Saturday, January 22, 2005

The Urge of the Boddhisatva

Listening to: Franz Ferdinand, Franz Ferdinand

Before I get started, I want to lay out a couple of disclaimers. First of all, if you're a supporter of the Iraq war, you're not going to like this post. However, if you have an open mind or maybe, if you're having your doubts about how things are going over there and your support is flagging, maybe this post will be the push you need.

Secondly, I have tried to keep this blog apolitical (since I also keep a political blog for airing my decidedly left-of-center views) but sometimes my passions overwhelm my sense of discretion. Tonight, I was moved to the point where my resolve was broken down because I was so affected, as a father, by the image I saw while surfing a diary at Daily Kos.

I write this as a loving father, not an idealogue.

The photo is of a 10-year old girl whose her parents were shot to death by US soldiers when the car she and her family were in failed to stop at a checkpoint.





As you can see, the girls hands are dripping with blood, presumably the blood of her dead parents. You can also see the sheer terror on her face. I want - so badly - to pick her up, cradle her in my arms, to weep with her; I want to take her pain away, my pain is the knowledge that there is absolutely nothing I can do for her, no way to comfort her.

This past week I have had scant sleep because my own children have been so sick, I have been hyper-aware of every cough, every groan, every cry in the night. There is no doubt that I'm over-protective. One of these days I'll be called upon to comfort heartache and I'm dreading that moment. The futility of not being able to rebuild a shattered self-esteem, the awareness that a broken bone will mend but a broken heart leaves a lasting scar - as a father of young children, I am an automatic hero but I know that one day my powers will be worthless.

As a father, I cannot help but be profoundly moved by the look of incredible confusion and fear on that little girl's face. Yes, my heart also goes out to the children (and spouses and parents) of our soldiers in Iraq. However, the children of our fallen soldiers didn't watch their parents being ripped to pieces by bullets. The horror that little girl experienced is incomprehensible. I would not wish it on anyone.

Selfishly, I pray that my own children will never know that kind of terror or confusion or pain. Oh, my kids will know pain and fear and hopefully, they'll learn from their moments of darkness.

----- AFTERTHOUGHT -----

There is no doubt in my mind that some mindless troll will comment that I "hate my country" or that I "don't support the troops". Those comments amaze me. The country I grew up learning about, respecting, pledging my allegiance to, was a country where all points of view were honored and respected. Freedom of speech was not only a right but an obligation, especially when one believed the country had strayed from its principles. The current practice of dismissing voices who oppose the President and his war as "un-American" or "giving comfort to the enemy" is gutless and intellectually impoverished; it is also, um, un-American.
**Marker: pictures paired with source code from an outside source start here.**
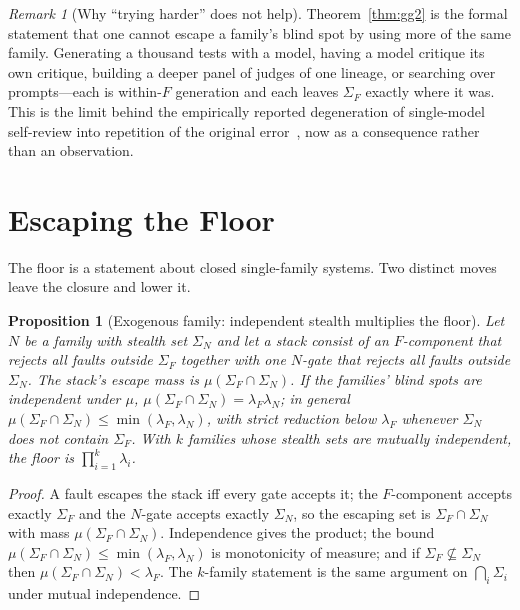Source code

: \documentclass[11pt]{article}
\newtheorem{proposition}{Proposition}
\theoremstyle{definition}
\theoremstyle{remark}
\newtheorem{remark}{Remark}
\newcommand{\SigF}{\Sigma_{F}}
\newcommand{\SigN}{\Sigma_{N}}
\newcommand{\lF}{\lambda_{F}}
\newcommand{\lN}{\lambda_{N}}
\begin{document}
\begin{remark}[Why ``trying harder'' does not help]
Theorem~\ref{thm:gg2} is the formal statement that one cannot escape a family's blind spot by using
more of the same family. Generating a thousand tests with a model, having a model critique its own
critique, building a deeper panel of judges of one lineage, or searching over prompts---each is
within-$F$ generation and each leaves $\SigF$ exactly where it was. This is the limit behind the
empirically reported degeneration of single-model self-review into repetition of the original
error~\cite{homogenization2025,heteroteam2026}, now as a consequence rather than an observation.
\end{remark}

\section{Escaping the Floor}\label{sec:escape}

The floor is a statement about closed single-family systems. Two distinct moves leave the closure and
lower it.

\begin{proposition}[Exogenous family: independent stealth multiplies the floor]\label{prop:exo}
Let $N$ be a family with stealth set $\SigN$ and let a stack consist of an $F$-component that rejects
all faults outside $\SigF$ together with one $N$-gate that rejects all faults outside $\SigN$. The
stack's escape mass is $\mu(\SigF\cap\SigN)$. If the families' blind spots are independent under
$\mu$, $\mu(\SigF\cap\SigN)=\lF\lN$; in general $\mu(\SigF\cap\SigN)\le\min(\lF,\lN)$, with strict
reduction below $\lF$ whenever $\SigN$ does not contain $\SigF$. With $k$ families whose stealth sets
are mutually independent, the floor is $\prod_{i=1}^{k}\lambda_i$.
\end{proposition}

\begin{proof}
A fault escapes the stack iff every gate accepts it; the $F$-component accepts exactly $\SigF$ and the
$N$-gate accepts exactly $\SigN$, so the escaping set is $\SigF\cap\SigN$ with mass
$\mu(\SigF\cap\SigN)$. Independence gives the product; the bound
$\mu(\SigF\cap\SigN)\le\min(\lF,\lN)$ is monotonicity of measure; and if
$\SigF\not\subseteq\SigN$ then $\mu(\SigF\cap\SigN)<\lF$. The $k$-family statement is the same
argument on $\bigcap_i\Sigma_i$ under mutual independence.
\end{proof}
\end{document}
The framers of the Constitution recognized that freedom of speech was a necessary obstacle to tyranny.

I have no problem with people who support President Bush and/or the Iraq war. However, I have no patience for those who dismiss my considered and conscientious point of view with dishonest, cowardly, and ultimately baseless ad hominem attacks.

3 comments:

Jenl said...

In the pic...what is being pointed toward the little girl's head? Do you know?

Puck said...

A gun.

There's another version of this picture (it's the same photographer), you see a shoulder off to the girl's right. Of course he's armed, although I don't think he's aiming his rifle at the girl, keeping his gun on her. I think the gun is at rest.

Jenl said...

Ok, that's what I feared.

Scary image. Having trouble processing it, really, given my dependence on "sterilized" information.